Stored data

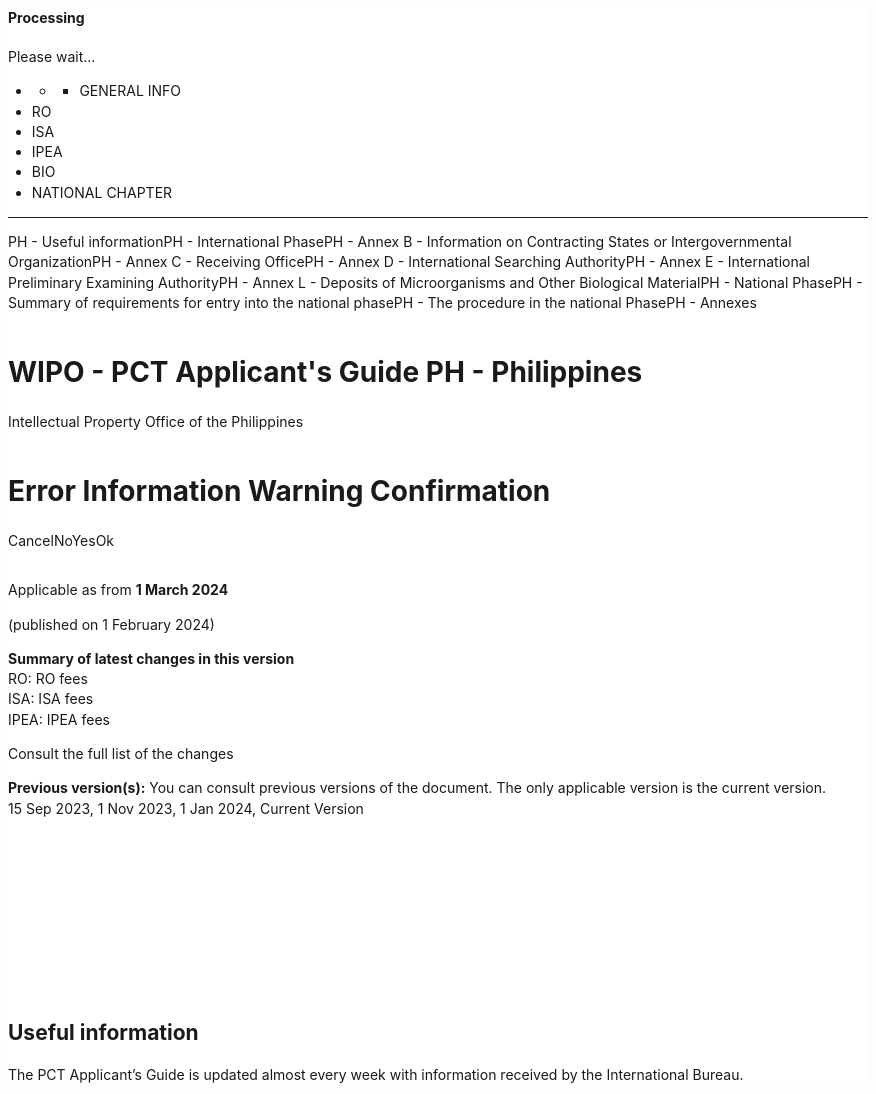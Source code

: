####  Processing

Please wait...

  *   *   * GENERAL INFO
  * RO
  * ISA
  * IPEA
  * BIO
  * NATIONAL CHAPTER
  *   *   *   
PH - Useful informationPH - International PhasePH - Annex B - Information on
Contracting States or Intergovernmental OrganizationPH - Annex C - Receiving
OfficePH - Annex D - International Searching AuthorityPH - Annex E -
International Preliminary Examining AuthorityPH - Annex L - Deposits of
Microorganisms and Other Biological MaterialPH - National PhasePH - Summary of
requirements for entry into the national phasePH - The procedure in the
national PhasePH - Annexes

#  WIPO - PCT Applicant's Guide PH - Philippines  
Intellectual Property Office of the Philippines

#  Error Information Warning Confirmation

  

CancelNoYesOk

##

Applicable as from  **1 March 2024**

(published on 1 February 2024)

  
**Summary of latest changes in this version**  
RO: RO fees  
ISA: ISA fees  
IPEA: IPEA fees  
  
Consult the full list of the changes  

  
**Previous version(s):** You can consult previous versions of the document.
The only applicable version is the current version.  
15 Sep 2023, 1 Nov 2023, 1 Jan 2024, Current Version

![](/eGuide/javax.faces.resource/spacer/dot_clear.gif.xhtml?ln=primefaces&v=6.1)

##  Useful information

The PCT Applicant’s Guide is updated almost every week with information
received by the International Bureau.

Exercise requirements
Without including any pictures, reproduce the listing exactly.

Written response
Source code

:####  Processing

Please wait...

  *   *   * GENERAL INFO
  * RO
  * ISA
  * IPEA
  * BIO
  * NATIONAL CHAPTER
  *   *   *   
PH - Useful informationPH - International PhasePH - Annex B - Information on
Contracting States or Intergovernmental OrganizationPH - Annex C - Receiving
OfficePH - Annex D - International Searching AuthorityPH - Annex E -
International Preliminary Examining AuthorityPH - Annex L - Deposits of
Microorganisms and Other Biological MaterialPH - National PhasePH - Summary of
requirements for entry into the national phasePH - The procedure in the
national PhasePH - Annexes

#  WIPO - PCT Applicant's Guide PH - Philippines  
Intellectual Property Office of the Philippines

#  Error Information Warning Confirmation

  

CancelNoYesOk

##

Applicable as from  **1 March 2024**

(published on 1 February 2024)

  
**Summary of latest changes in this version**  
RO: RO fees  
ISA: ISA fees  
IPEA: IPEA fees  
  
Consult the full list of the changes  

  
**Previous version(s):** You can consult previous versions of the document.
The only applicable version is the current version.  
15 Sep 2023, 1 Nov 2023, 1 Jan 2024, Current Version

![](/eGuide/javax.faces.resource/spacer/dot_clear.gif.xhtml?ln=primefaces&v=6.1)

##  Useful information

The PCT Applicant’s Guide is updated almost every week with information
received by the International Bureau.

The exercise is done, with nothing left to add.